Bruckner is also on the program when Gilbert guest conducts the orchestra of New York’s Juilliard School, where he is Director of Conducting and Orchestral Studies and holds the William Schuman Chair in Musical Studies, in concert at Carnegie Hall (Oct 21).
Previous season highlights
Alan Gilbert launched his previous season with the New York Philharmonic with a performance of Stravinsky’s The Rite of Spring that the Financial Times called “astonishing.”  Veteran critic Martin Bernheimer observed, “Gilbert paid masterly attention to Stravinsky’s cataclysmic climaxes, jagged rhythms, thumping compulsions and hysterical dynamics without slighting thematic focus or dramatic transition in the process. His trusty ensemble made the massive challenge sound easy, even natural. It was, in all, an auspicious opening.”  

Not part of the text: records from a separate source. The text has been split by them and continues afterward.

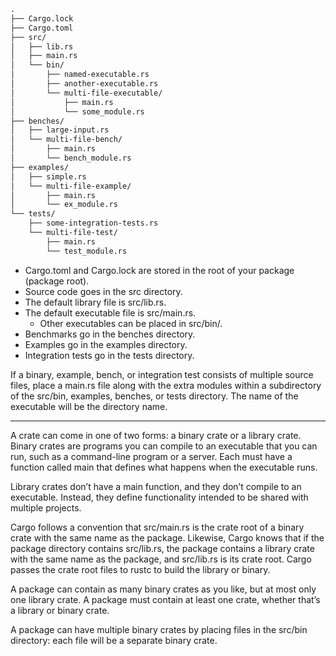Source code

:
 ```markdown
.
├── Cargo.lock
├── Cargo.toml
├── src/
│   ├── lib.rs
│   ├── main.rs
│   └── bin/
│       ├── named-executable.rs
│       ├── another-executable.rs
│       └── multi-file-executable/
│           ├── main.rs
│           └── some_module.rs
├── benches/
│   ├── large-input.rs
│   └── multi-file-bench/
│       ├── main.rs
│       └── bench_module.rs
├── examples/
│   ├── simple.rs
│   └── multi-file-example/
│       ├── main.rs
│       └── ex_module.rs
└── tests/
    ├── some-integration-tests.rs
    └── multi-file-test/
        ├── main.rs
        └── test_module.rs
```

* Cargo.toml and Cargo.lock are stored in the root of your package (package root).
* Source code goes in the src directory.
* The default library file is src/lib.rs.
* The default executable file is src/main.rs.
  * Other executables can be placed in src/bin/.
* Benchmarks go in the benches directory.
* Examples go in the examples directory.
* Integration tests go in the tests directory.


If a binary, example, bench, or integration test consists of multiple source files, place a main.rs file along with the extra modules within a subdirectory of the src/bin, examples, benches, or tests directory. The name of the executable will be the directory name.

***

A crate can come in one of two forms: a binary crate or a library crate.
Binary crates are programs you can compile to an executable that you can run, such as a command-line program or a server.
Each must have a function called main that defines what happens when the executable runs.

Library crates don’t have a main function, and they don’t compile to an executable.
Instead, they define functionality intended to be shared with multiple projects.

Cargo follows a convention that src/main.rs is the crate root of a binary crate with the same name as the package.
Likewise, Cargo knows that if the package directory contains src/lib.rs, the package contains a library crate with the same name as the package, and src/lib.rs is its crate root.
Cargo passes the crate root files to rustc to build the library or binary.

A package can contain as many binary crates as you like, but at most only one library crate.
A package must contain at least one crate, whether that’s a library or binary crate.

A package can have multiple binary crates by placing files in the src/bin directory: each file will be a separate binary crate.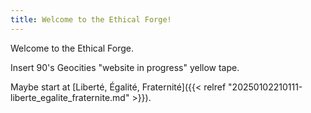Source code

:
 ```yaml
---
title: Welcome to the Ethical Forge!
---
```


Welcome to the Ethical Forge.

Insert 90's Geocities "website in progress" yellow tape.

Maybe start at [Liberté, Égalité, Fraternité]({{< relref "20250102210111-liberte_egalite_fraternite.md" >}}).
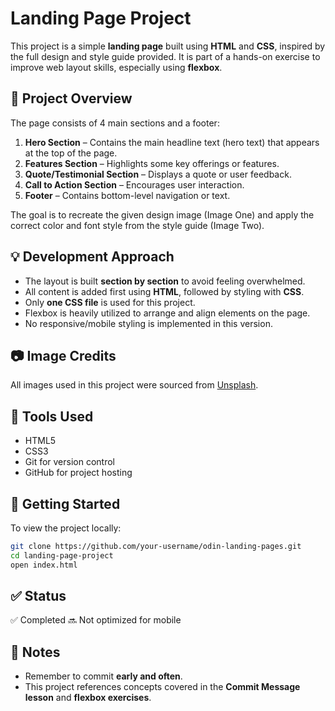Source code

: # Landing Page Project

This project is a simple **landing page** built using **HTML** and **CSS**, inspired by the full design and style guide provided. It is part of a hands-on exercise to improve web layout skills, especially using **flexbox**.

## 📌 Project Overview

The page consists of 4 main sections and a footer:

1. **Hero Section** – Contains the main headline text (hero text) that appears at the top of the page.
2. **Features Section** – Highlights some key offerings or features.
3. **Quote/Testimonial Section** – Displays a quote or user feedback.
4. **Call to Action Section** – Encourages user interaction.
5. **Footer** – Contains bottom-level navigation or text.

The goal is to recreate the given design image (Image One) and apply the correct color and font style from the style guide (Image Two).

## 💡 Development Approach

* The layout is built **section by section** to avoid feeling overwhelmed.
* All content is added first using **HTML**, followed by styling with **CSS**.
* Only **one CSS file** is used for this project.
* Flexbox is heavily utilized to arrange and align elements on the page.
* No responsive/mobile styling is implemented in this version.

## 📷 Image Credits

All images used in this project were sourced from [Unsplash](https://unsplash.com).

## 🔧 Tools Used

* HTML5
* CSS3
* Git for version control
* GitHub for project hosting

## 🚀 Getting Started

To view the project locally:

```bash
git clone https://github.com/your-username/odin-landing-pages.git
cd landing-page-project
open index.html
```

## ✅ Status

✅ Completed
🔜 Not optimized for mobile

## 📝 Notes

* Remember to commit **early and often**.
* This project references concepts covered in the **Commit Message lesson** and **flexbox exercises**.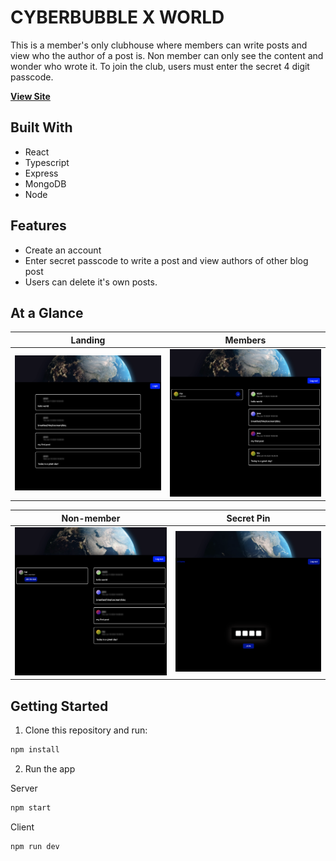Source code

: # CYBERBUBBLE X WORLD

This is a member's only clubhouse where members can write posts and view who the author of a post is.
Non member can only see the content and wonder who wrote it. To join the club, users must enter the secret 4 digit passcode.

**[View Site](https://cbxworld.vercel.app)**

## Built With

- React
- Typescript
- Express
- MongoDB
- Node

## Features

- Create an account
- Enter secret passcode to write a post and view authors of other blog post
- Users can delete it's own posts.

## At a Glance

|         Landing          |             Members             |
| :----------------------: | :-----------------------------: |
| ![](/images/landing.png) | ![](/images/member-landing.png) |

|             Non-member             |         Secret Pin         |
| :--------------------------------: | :------------------------: |
| ![](/images/nonmember-landing.png) | ![](/images/secretkey.png) |

## Getting Started

1. Clone this repository and run:

```bash
npm install
```

2. Run the app

Server

```bash
npm start
```

Client

```bash
npm run dev
```
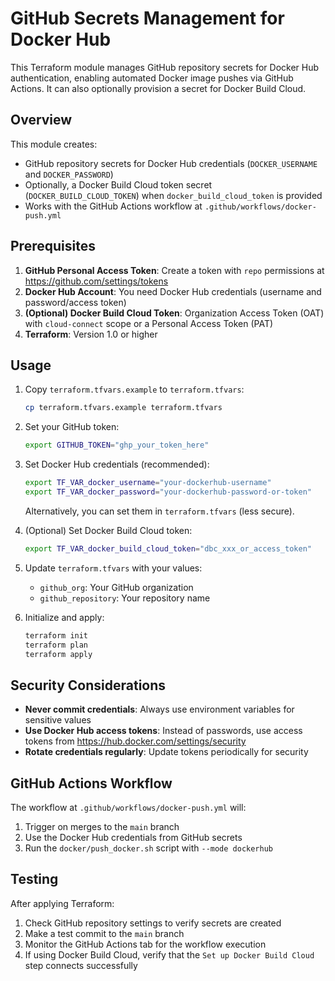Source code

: # GitHub Secrets Management for Docker Hub

This Terraform module manages GitHub repository secrets for Docker Hub authentication, enabling automated Docker image pushes via GitHub Actions. It can also optionally provision a secret for Docker Build Cloud.

## Overview

This module creates:
- GitHub repository secrets for Docker Hub credentials (`DOCKER_USERNAME` and `DOCKER_PASSWORD`)
- Optionally, a Docker Build Cloud token secret (`DOCKER_BUILD_CLOUD_TOKEN`) when `docker_build_cloud_token` is provided
- Works with the GitHub Actions workflow at `.github/workflows/docker-push.yml`

## Prerequisites

1. **GitHub Personal Access Token**: Create a token with `repo` permissions at https://github.com/settings/tokens
2. **Docker Hub Account**: You need Docker Hub credentials (username and password/access token)
3. **(Optional) Docker Build Cloud Token**: Organization Access Token (OAT) with `cloud-connect` scope or a Personal Access Token (PAT)
3. **Terraform**: Version 1.0 or higher

## Usage

1. Copy `terraform.tfvars.example` to `terraform.tfvars`:
   ```bash
   cp terraform.tfvars.example terraform.tfvars
   ```

2. Set your GitHub token:
   ```bash
   export GITHUB_TOKEN="ghp_your_token_here"
   ```

3. Set Docker Hub credentials (recommended):
   ```bash
   export TF_VAR_docker_username="your-dockerhub-username"
   export TF_VAR_docker_password="your-dockerhub-password-or-token"
   ```

   Alternatively, you can set them in `terraform.tfvars` (less secure).

4. (Optional) Set Docker Build Cloud token:
   ```bash
   export TF_VAR_docker_build_cloud_token="dbc_xxx_or_access_token"
   ```

5. Update `terraform.tfvars` with your values:
   - `github_org`: Your GitHub organization
   - `github_repository`: Your repository name

6. Initialize and apply:
   ```bash
   terraform init
   terraform plan
   terraform apply
   ```

## Security Considerations

- **Never commit credentials**: Always use environment variables for sensitive values
- **Use Docker Hub access tokens**: Instead of passwords, use access tokens from https://hub.docker.com/settings/security
- **Rotate credentials regularly**: Update tokens periodically for security

## GitHub Actions Workflow

The workflow at `.github/workflows/docker-push.yml` will:
1. Trigger on merges to the `main` branch
2. Use the Docker Hub credentials from GitHub secrets
3. Run the `docker/push_docker.sh` script with `--mode dockerhub`

## Testing

After applying Terraform:
1. Check GitHub repository settings to verify secrets are created
2. Make a test commit to the `main` branch
3. Monitor the GitHub Actions tab for the workflow execution
4. If using Docker Build Cloud, verify that the `Set up Docker Build Cloud` step connects successfully
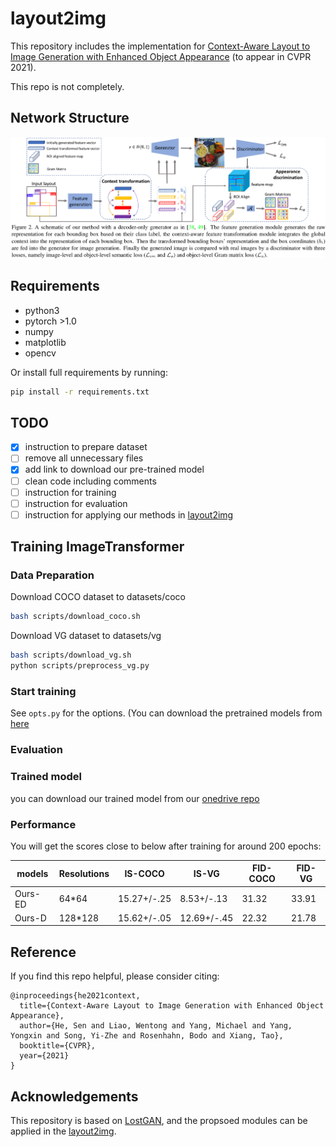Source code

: # layout2img
This repository includes the implementation for [Context-Aware Layout to Image Generation with Enhanced Object Appearance](https://arxiv.org/abs/2103.11897) (to appear in CVPR 2021).

This repo is not completely.

## Network Structure
![network_structure](./figure/framework.png)


## Requirements
* python3
* pytorch >1.0
* numpy
* matplotlib
* opencv

Or install full requirements by running:
```bash
pip install -r requirements.txt
```

## TODO
- [x] instruction to prepare dataset
- [ ] remove all unnecessary files
- [x] add link to download our pre-trained model
- [ ] clean code including comments
- [ ] instruction for training
- [ ] instruction for evaluation
- [ ] instruction for applying our methods in [layout2img](https://github.com/zhaobozb/layout2im)

## Training ImageTransformer

### Data Preparation
Download COCO dataset to datasets/coco
```bash
bash scripts/download_coco.sh
```
Download VG dataset to datasets/vg
```bash
bash scripts/download_vg.sh
python scripts/preprocess_vg.py
```


### Start training


See `opts.py` for the options. (You can download the pretrained models from [here]()


### Evaluation


### Trained model
you can download our trained model from our [onedrive repo](https://1drv.ms/u/s!At2RxWvE6z1zgvEO2U1cvAL74id2Ng?e=tNPag5)

### Performance
You will get the scores close to below after training for around 200 epochs:

| models  | Resolutions | IS-COCO     | IS-VG       | FID-COCO | FID-VG |
|---------|-------------|-------------|-------------|----------|--------|
| Ours-ED | 64*64       | 15.27+/-.25 | 8.53+/-.13  | 31.32    | 33.91  |
| Ours-D  | 128*128     | 15.62+/-.05 | 12.69+/-.45 | 22.32    | 21.78  |

## Reference

If you find this repo helpful, please consider citing:

```
@inproceedings{he2021context,
  title={Context-Aware Layout to Image Generation with Enhanced Object Appearance},
  author={He, Sen and Liao, Wentong and Yang, Michael and Yang, Yongxin and Song, Yi-Zhe and Rosenhahn, Bodo and Xiang, Tao},
  booktitle={CVPR},
  year={2021}
}
```

## Acknowledgements

This repository is based on [LostGAN](https://github.com/WillSuen/LostGANs), and the propsoed modules can be applied in the [layout2img](https://github.com/zhaobozb/layout2im).
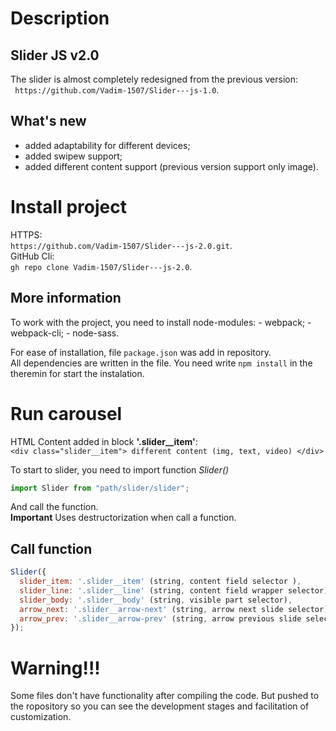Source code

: # Description
  ## Slider JS v2.0
  The slider is almost completely redesigned from the previous version: <br/>
    ``` https://github.com/Vadim-1507/Slider---js-1.0```.
  
  ## What's new
  - added adaptability for different devices;
  - added swipew support;
  - added different content support (previous version support only image).
  
# Install project
  HTTPS:<br/>
    `https://github.com/Vadim-1507/Slider---js-2.0.git`.<br/>
  GitHub Cli:<br/>
    `gh repo clone Vadim-1507/Slider---js-2.0`.

  ## More information
  To work with the project, you need to install node-modules:
    - webpack;
    - webpack-cli;
    - node-sass.
    
  For ease of installation, file `package.json` was add in repository.<br/>
  All dependencies are written in the file. You need write `npm install` in the theremin for start the instalation.
  
# Run carousel
  HTML Content added in block **'.slider__item'**:<br/>
    ```
       <div class="slider__item"> different content (img, text, video) </div>
    ```<br/>
    
  To start to slider, you need to import function *Slider()*
  ```javascript
  import Slider from "path/slider/slider";
  ``` 
  And call the function.<br/> 
  **Important** Uses destructorization when call a function.
  
  ## Call function
  ```javascript
  Slider({
    slider_item: '.slider__item' (string, content field selector ),
    slider_line: '.slider__line' (string, content field wrapper selector),
    slider_body: '.slider__body' (string, visible part selector),
    arrow_next: '.slider__arrow-next' (string, arrow next slide selector),
    arrow_prev: '.slider__arrow-prev' (string, arrow previous slide selector)
  });
   ```
   
   # Warning!!!
   Some files don't have functionality after compiling the code. But pushed to the ropository so you can see the development stages 
   and facilitation of customization.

Among the many highlights of Gilbert’s partnership with the New York Philharmonic last season were acclaimed performances of a wide range of repertoire. New York magazine critic Justin Davidson summed up their many successes with an end of year report that included these observations:
“He led a performance of the Bach B minor Mass that made a powerful case for wresting the work back from specialists and performing it with an anachronistic but rich and supple ensemble. [Gilbert] can do searing violence, too: There was not a perfunctory second in Luigi Dallapiccola’s 1949 opera Il Prigioniero, from the opening slash chords to Gerald Finley’s sensitive performance as the doomed but hopeful detainee. … [Concerning Ives’s Symphony No. 4,] its multiple ensembles weaving wildly at different tempos, separate soundtracks jangling together, can easily come off as a mess. But Gilbert panned across the great, crazy score, savoring the festive chaos, then zooming in to follow some buried thread of melody, or opening up a moment of quiet clarity.” 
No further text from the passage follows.